Online remote behavioural intervention for tics in 9- to 17-year-olds: the ORBIT RCT with embedded process and economic evaluation
Hollis C, Hall CL, Khan K, Le Novere M, Marston L, Jones R, Hunter R, Brown BJ, Sanderson C, Andren P, Bennett SD, Chamberlain LR, Davies EB, Evans A, Kouzoupi N, McKenzie C, Heyman I, Kilgariff J, Glazebrook C, Mataix-Cols D, Serlachius E, Murray E, Murphy T
Record ID 32018005309
English
Authors' objectives:
Behavioural therapy for tics is difficult to access, and little is known about its effectiveness when delivered online. To investigate the clinical and cost-effectiveness of an online-delivered, therapist- and parent-supported therapy for young people with tic disorders. Tic disorders including Tourette syndrome and chronic tic disorders are common conditions that affect approximately 1% of the population in the UK. Young people with tics often report substantial impairment, thus it is important that they have access to evidence-based treatment. Face-to-face behavioural therapy (BT) such as exposure and response prevention (ERP) may be offered to some young people. However, due to a lack of trained therapists, there are often difficulties accessing BT, and there is a better need to understand the clinical and cost-effectiveness of the online delivery of such therapy.
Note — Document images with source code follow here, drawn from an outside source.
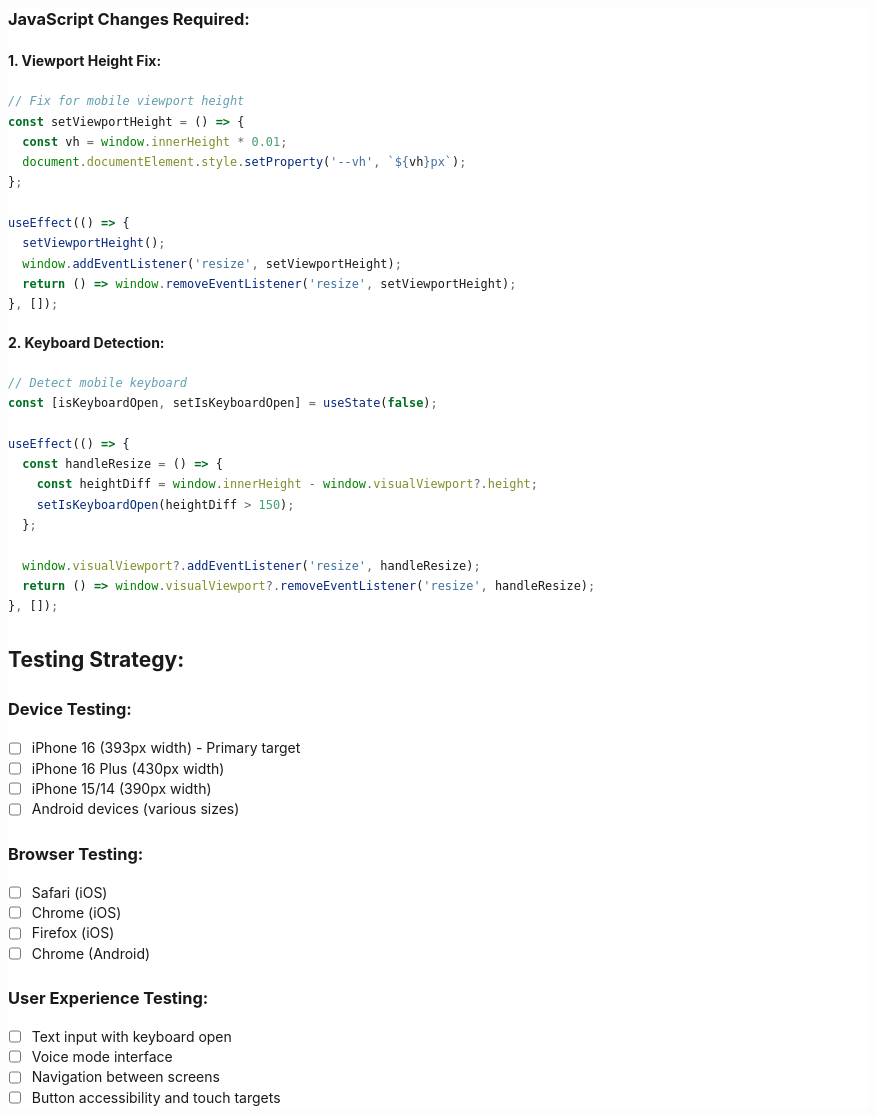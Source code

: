 ### **JavaScript Changes Required:**

#### **1. Viewport Height Fix:**
```typescript
// Fix for mobile viewport height
const setViewportHeight = () => {
  const vh = window.innerHeight * 0.01;
  document.documentElement.style.setProperty('--vh', `${vh}px`);
};

useEffect(() => {
  setViewportHeight();
  window.addEventListener('resize', setViewportHeight);
  return () => window.removeEventListener('resize', setViewportHeight);
}, []);
```

#### **2. Keyboard Detection:**
```typescript
// Detect mobile keyboard
const [isKeyboardOpen, setIsKeyboardOpen] = useState(false);

useEffect(() => {
  const handleResize = () => {
    const heightDiff = window.innerHeight - window.visualViewport?.height;
    setIsKeyboardOpen(heightDiff > 150);
  };
  
  window.visualViewport?.addEventListener('resize', handleResize);
  return () => window.visualViewport?.removeEventListener('resize', handleResize);
}, []);
```

## **Testing Strategy:**

### **Device Testing:**
- [ ] iPhone 16 (393px width) - Primary target
- [ ] iPhone 16 Plus (430px width)
- [ ] iPhone 15/14 (390px width)
- [ ] Android devices (various sizes)

### **Browser Testing:**
- [ ] Safari (iOS)
- [ ] Chrome (iOS)
- [ ] Firefox (iOS)
- [ ] Chrome (Android)

### **User Experience Testing:**
- [ ] Text input with keyboard open
- [ ] Voice mode interface
- [ ] Navigation between screens
- [ ] Button accessibility and touch targets

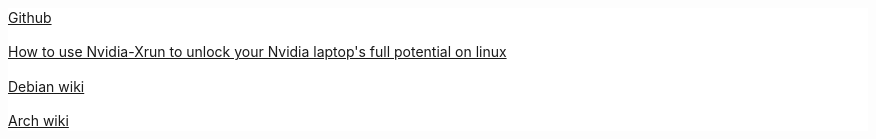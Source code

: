 [Github](https://github.com/Witko/nvidia-xrun.git)

[How to use Nvidia-Xrun to unlock your Nvidia laptop's full potential on linux](https://www.devpy.me/nvidia-xrun/)

[Debian wiki](https://wiki.debian.org/NvidiaGraphicsDrivers/NvidiaXrun)

[Arch wiki](https://wiki.archlinux.org/index.php/Nvidia-xrun)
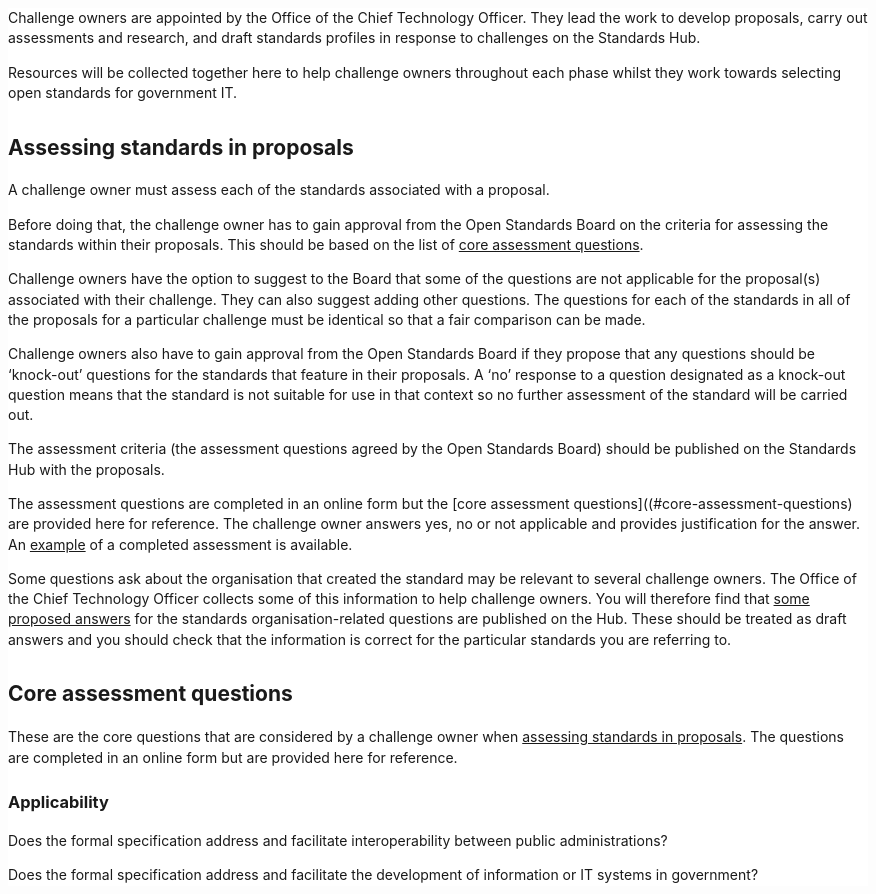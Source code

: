 Challenge owners are appointed by the Office of the Chief Technology Officer. They lead the work to develop proposals, carry out assessments and research, and draft standards profiles in response to challenges on the Standards Hub.

Resources will be collected together here to help challenge owners throughout each phase whilst they work towards selecting open standards for government IT.

## Assessing standards in proposals

A challenge owner must assess each of the standards associated with a proposal.

Before doing that, the challenge owner has to gain approval from the Open Standards Board on the criteria for assessing the standards within their proposals. This should be based on the list of [core assessment questions](#core-assessment-questions).

Challenge owners have the option to suggest to the Board that some of the questions are not applicable for the proposal(s) associated with their challenge. They can also suggest adding other questions. The questions for each of the standards in all of the proposals for a particular challenge must be identical so that a fair comparison can be made.

Challenge owners also have to gain approval from the Open Standards Board if they propose that any questions should be &lsquo;knock-out&rsquo; questions for the standards that feature in their proposals. A &lsquo;no&rsquo; response to a question designated as a knock-out question means that the standard is not suitable for use in that context so no further assessment of the standard will be carried out.

The assessment criteria (the assessment questions agreed by the Open Standards Board) should be published on the Standards Hub with the proposals.

The assessment questions are completed in an online form but the [core assessment questions]((#core-assessment-questions) are provided here for reference. The challenge owner answers yes, no or not applicable and provides justification for the answer. An <a href="http://standards.data.gov.uk/relation/1" title="Example of a completed assessment">example</a> of a completed assessment is available.

Some questions ask about the organisation that created the standard may be relevant to several challenge owners. The Office of the Chief Technology Officer collects some of this information to help challenge owners. You will therefore find that <a href="http://standards.data.gov.uk/proposed-answers-assessment-questions-relating-maintenance-organisation" title="Proposed answers on org questions">some proposed answers</a> for the standards organisation-related questions are published on the Hub. These should be treated as draft answers and you should check that the information is correct for the particular standards you are referring to.

## Core assessment questions

These are the core questions that are considered by a challenge owner when [assessing standards in proposals](#assessing-standards-in-proposals). The questions are completed in an online form but are provided here for reference.

### Applicability

Does the formal specification address and facilitate interoperability between public administrations?

Does the formal specification address and facilitate the development of information or IT systems in government?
The primary objective of this study was to evaluate the clinical effectiveness of therapist-guided, parent-assisted, internet-based ERP BT for tics in young people with tic disorders compared to online psychoeducation. Secondary objectives included (1) optimising the design of the intervention, (2) undertaking an internal pilot, (3) evaluating cost-effectiveness, (4) establishing whether the efficacy is maintained longer term, (5) understanding the mechanisms of impact of the intervention and (6) identifying barriers to implementation.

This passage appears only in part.